- [WHAT THE TASK ASKS]: The records are to be reproduced verbatim.

(INPUT DATA)

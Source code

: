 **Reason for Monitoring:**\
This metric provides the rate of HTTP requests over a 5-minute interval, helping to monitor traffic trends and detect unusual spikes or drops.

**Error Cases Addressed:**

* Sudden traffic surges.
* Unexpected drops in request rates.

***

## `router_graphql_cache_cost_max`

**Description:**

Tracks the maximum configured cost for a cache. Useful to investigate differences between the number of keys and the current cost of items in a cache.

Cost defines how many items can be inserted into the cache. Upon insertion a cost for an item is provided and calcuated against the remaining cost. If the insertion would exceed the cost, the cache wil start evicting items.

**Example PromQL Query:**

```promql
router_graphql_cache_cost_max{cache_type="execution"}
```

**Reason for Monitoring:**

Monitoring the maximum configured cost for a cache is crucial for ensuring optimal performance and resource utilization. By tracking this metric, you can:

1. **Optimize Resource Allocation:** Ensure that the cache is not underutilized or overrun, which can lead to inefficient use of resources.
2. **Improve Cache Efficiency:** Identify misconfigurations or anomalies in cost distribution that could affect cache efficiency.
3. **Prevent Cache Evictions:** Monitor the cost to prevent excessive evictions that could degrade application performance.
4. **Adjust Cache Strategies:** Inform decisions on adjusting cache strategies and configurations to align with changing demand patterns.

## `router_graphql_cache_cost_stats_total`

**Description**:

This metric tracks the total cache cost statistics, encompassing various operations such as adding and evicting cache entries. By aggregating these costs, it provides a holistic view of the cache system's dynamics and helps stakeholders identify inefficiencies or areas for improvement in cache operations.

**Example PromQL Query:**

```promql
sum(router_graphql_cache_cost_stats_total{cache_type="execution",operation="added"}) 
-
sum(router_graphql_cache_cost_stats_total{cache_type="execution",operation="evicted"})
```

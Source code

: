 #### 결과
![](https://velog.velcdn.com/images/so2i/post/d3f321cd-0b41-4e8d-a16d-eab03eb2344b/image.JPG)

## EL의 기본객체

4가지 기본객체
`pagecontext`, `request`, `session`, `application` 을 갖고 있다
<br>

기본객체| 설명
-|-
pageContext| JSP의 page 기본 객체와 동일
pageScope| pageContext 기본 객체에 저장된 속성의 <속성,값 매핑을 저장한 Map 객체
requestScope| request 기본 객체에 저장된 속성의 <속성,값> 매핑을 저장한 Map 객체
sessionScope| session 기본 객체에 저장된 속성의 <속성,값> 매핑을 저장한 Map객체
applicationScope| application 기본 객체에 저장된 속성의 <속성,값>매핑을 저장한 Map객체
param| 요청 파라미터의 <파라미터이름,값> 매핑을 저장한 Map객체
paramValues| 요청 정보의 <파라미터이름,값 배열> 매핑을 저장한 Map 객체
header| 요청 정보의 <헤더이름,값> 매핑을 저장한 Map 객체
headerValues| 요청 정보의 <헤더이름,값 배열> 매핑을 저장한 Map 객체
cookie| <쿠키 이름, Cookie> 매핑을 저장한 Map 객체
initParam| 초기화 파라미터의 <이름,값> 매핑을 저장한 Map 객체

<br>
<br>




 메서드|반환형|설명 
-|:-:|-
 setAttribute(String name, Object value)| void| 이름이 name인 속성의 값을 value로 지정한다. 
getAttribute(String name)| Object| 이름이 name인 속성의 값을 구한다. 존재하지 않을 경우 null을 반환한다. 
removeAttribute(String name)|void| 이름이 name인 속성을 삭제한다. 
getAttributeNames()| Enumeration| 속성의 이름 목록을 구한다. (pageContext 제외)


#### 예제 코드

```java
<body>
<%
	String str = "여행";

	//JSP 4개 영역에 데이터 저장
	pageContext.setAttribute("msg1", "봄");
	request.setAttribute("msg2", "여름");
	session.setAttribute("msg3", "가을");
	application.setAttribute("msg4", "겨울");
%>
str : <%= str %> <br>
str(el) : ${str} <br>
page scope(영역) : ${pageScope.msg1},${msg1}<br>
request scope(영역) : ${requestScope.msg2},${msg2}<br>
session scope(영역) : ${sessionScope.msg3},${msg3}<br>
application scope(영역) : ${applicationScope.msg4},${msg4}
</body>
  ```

(End INPUT DATA)

- [WRITTEN RESPONSE]:
Source code

: **Reason for Monitoring:**\
This metric provides the rate of HTTP requests over a 5-minute interval, helping to monitor traffic trends and detect unusual spikes or drops.

**Error Cases Addressed:**

* Sudden traffic surges.
* Unexpected drops in request rates.

***

## `router_graphql_cache_cost_max`

**Description:**

Tracks the maximum configured cost for a cache. Useful to investigate differences between the number of keys and the current cost of items in a cache.

Cost defines how many items can be inserted into the cache. Upon insertion a cost for an item is provided and calcuated against the remaining cost. If the insertion would exceed the cost, the cache wil start evicting items.

**Example PromQL Query:**

```promql
router_graphql_cache_cost_max{cache_type="execution"}
```

**Reason for Monitoring:**

Monitoring the maximum configured cost for a cache is crucial for ensuring optimal performance and resource utilization. By tracking this metric, you can:

1. **Optimize Resource Allocation:** Ensure that the cache is not underutilized or overrun, which can lead to inefficient use of resources.
2. **Improve Cache Efficiency:** Identify misconfigurations or anomalies in cost distribution that could affect cache efficiency.
3. **Prevent Cache Evictions:** Monitor the cost to prevent excessive evictions that could degrade application performance.
4. **Adjust Cache Strategies:** Inform decisions on adjusting cache strategies and configurations to align with changing demand patterns.

## `router_graphql_cache_cost_stats_total`

**Description**:

This metric tracks the total cache cost statistics, encompassing various operations such as adding and evicting cache entries. By aggregating these costs, it provides a holistic view of the cache system's dynamics and helps stakeholders identify inefficiencies or areas for improvement in cache operations.

**Example PromQL Query:**

```promql
sum(router_graphql_cache_cost_stats_total{cache_type="execution",operation="added"}) 
-
sum(router_graphql_cache_cost_stats_total{cache_type="execution",operation="evicted"})
```

Source code

: #### 결과
![](https://velog.velcdn.com/images/so2i/post/d3f321cd-0b41-4e8d-a16d-eab03eb2344b/image.JPG)

## EL의 기본객체

4가지 기본객체
`pagecontext`, `request`, `session`, `application` 을 갖고 있다
<br>

기본객체| 설명
-|-
pageContext| JSP의 page 기본 객체와 동일
pageScope| pageContext 기본 객체에 저장된 속성의 <속성,값 매핑을 저장한 Map 객체
requestScope| request 기본 객체에 저장된 속성의 <속성,값> 매핑을 저장한 Map 객체
sessionScope| session 기본 객체에 저장된 속성의 <속성,값> 매핑을 저장한 Map객체
applicationScope| application 기본 객체에 저장된 속성의 <속성,값>매핑을 저장한 Map객체
param| 요청 파라미터의 <파라미터이름,값> 매핑을 저장한 Map객체
paramValues| 요청 정보의 <파라미터이름,값 배열> 매핑을 저장한 Map 객체
header| 요청 정보의 <헤더이름,값> 매핑을 저장한 Map 객체
headerValues| 요청 정보의 <헤더이름,값 배열> 매핑을 저장한 Map 객체
cookie| <쿠키 이름, Cookie> 매핑을 저장한 Map 객체
initParam| 초기화 파라미터의 <이름,값> 매핑을 저장한 Map 객체

<br>
<br>




 메서드|반환형|설명 
-|:-:|-
 setAttribute(String name, Object value)| void| 이름이 name인 속성의 값을 value로 지정한다. 
getAttribute(String name)| Object| 이름이 name인 속성의 값을 구한다. 존재하지 않을 경우 null을 반환한다. 
removeAttribute(String name)|void| 이름이 name인 속성을 삭제한다. 
getAttributeNames()| Enumeration| 속성의 이름 목록을 구한다. (pageContext 제외)


#### 예제 코드

```java
<body>
<%
	String str = "여행";

	//JSP 4개 영역에 데이터 저장
	pageContext.setAttribute("msg1", "봄");
	request.setAttribute("msg2", "여름");
	session.setAttribute("msg3", "가을");
	application.setAttribute("msg4", "겨울");
%>
str : <%= str %> <br>
str(el) : ${str} <br>
page scope(영역) : ${pageScope.msg1},${msg1}<br>
request scope(영역) : ${requestScope.msg2},${msg2}<br>
session scope(영역) : ${sessionScope.msg3},${msg3}<br>
application scope(영역) : ${applicationScope.msg4},${msg4}
</body>
  ```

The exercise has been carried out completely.